I just manage to catch it before I flash him.
“Go get dressed, baby C.”
With a huff, I do as he suggests, because yeah, I’m standing here naked with just a towel covering me.
I make quick work of pulling the dress on, and I can’t help but smile to myself as I stand in front of my full-length mirror, because it fits perfectly.
I’m not usually a fan of going braless and showing quite so much boob, but fuck it. I’m also not really feeling like myself right now, so Mum is going to have to like it or lump it.
I pause as I move toward the door, wondering if actually I am feeling myself and the timid girl of my past was never the real me.
Ruffling my hand through my damp, dark hair, I roll my shoulders back.
“Holy shit, Cal. You probably should have stayed in the towel,” Alex blurts, his chin damn near hitting the floor when he gets a look at me.
The dress is a full-length maxi dress with a very low-cut front. The fabric plunges almost all the way to my belly button—something that is going to make steam billow from my mother’s ears. I can’t wait.
“No, Alex. Don’t do that,” I argue when he pulls his phone out.
“What? The miserable prick is at home moping. He needs to see this.”
Rushing over, I wrap my fingers around his phone and attempt to rip it from his grasp.
“Too late,” he says with a less-than-innocent smile.
“You’re a menace. I was feeling bad about the arse-kicking he clearly gave you.”
He scoffs. “I think you’ll find that I was the one kicking arse, baby C.”
“Yeah, it looks like it.”
“He fucked up. He fucked up bad, letting you think he doesn’t want you.”
Walking over to my dressing table, I drop my arse to the stool and strap some armour around my heart. “Are we still really talking about this?”
My eyes meet his in the mirror. Anger heats my insides when I find pity staring back at me.
“It’s over, Alex. We’re done. So if you still want a chance, now is probably a good time to make a play for it. I hear rebound sex is fantastic.”
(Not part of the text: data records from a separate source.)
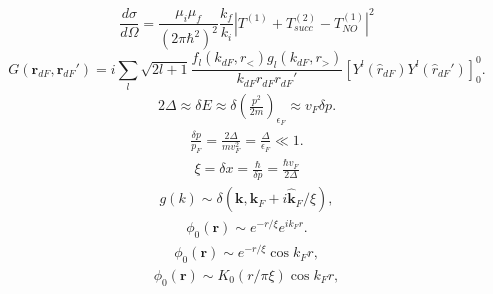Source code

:\documentclass[a4paper,11pt]{book}
\numberwithin{equation}{section}
\numberwithin{figure}{section}
\numberwithin{table}{section}
\begin{document}
\begin{equation}
\frac{d\sigma}{d\Omega}=\frac{\mu_i\mu_f}{\left(2\pi\hbar^2\right)^2}\frac{k_f}{k_i}\left|T^{(1)}+T^{(2)}_{succ}-T^{(1)}_{NO}\right|^2
\end{equation}
\begin{equation}\label{eq7_1_12}
G(\mathbf{r}_{dF},\mathbf{r}_{dF}')=i\sum_{l}\sqrt{2l+1}
\frac{f_{l}(k_{dF},r_<)g_{l}(k_{dF},r_>)}{k_{dF}r_{dF}r_{dF}'}
\left[  Y^{l} (\hat r_{dF}) Y^{l} (\hat r_{dF}')\right]_0^0.
\end{equation}
\newpage 
\begin{align*}
2\Delta\approx\delta E\approx\delta \left(\frac{p^2}{2m}\right)_{\epsilon_F}\approx v_F\delta p.
\end{align*}
\vspace{1.2cm}
\begin{align*}
\frac{\delta p}{p_F}=\frac{2\Delta}{mv_F^2}=\frac{\Delta}{\epsilon_F}\ll1.
\end{align*}
\vspace{1.2cm}
\begin{align*}
\xi=\delta x=\frac{\hbar}{\delta p}=\frac{\hbar v_F}{2\Delta}
\end{align*}
\vspace{1.2cm}
\begin{align*}
g(k)\sim\delta(\mathbf k,\mathbf k_F+i\mathbf{\hat k}_F/\xi),
\end{align*}
\vspace{1.2cm}
\begin{align*}
\phi_0(\mathbf r)\sim e^{-r/\xi}e^{ik_Fr}.
\end{align*}
\vspace{1.2cm}
\begin{align*}
\phi_0(\mathbf r)\sim e^{-r/\xi}\cos k_Fr,
\end{align*}
\vspace{1.2cm}
\begin{align*}
\phi_0(\mathbf r)\sim K_0(r/\pi\xi)\cos k_Fr,
\end{align*}
\newpage
\end{document}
His jaw tics and his lips purse as he stares back at me, his head shaking slowly.
“If I thought for even a second it would do any good, I’d be right there, Cal. But I have zero intentions of hurting either of you.”
He falls back on my bed as if everything is cool and I didn’t just offer to fuck him in the hope of getting his twin out of my system.
Jesus. What the fuck is wrong with me?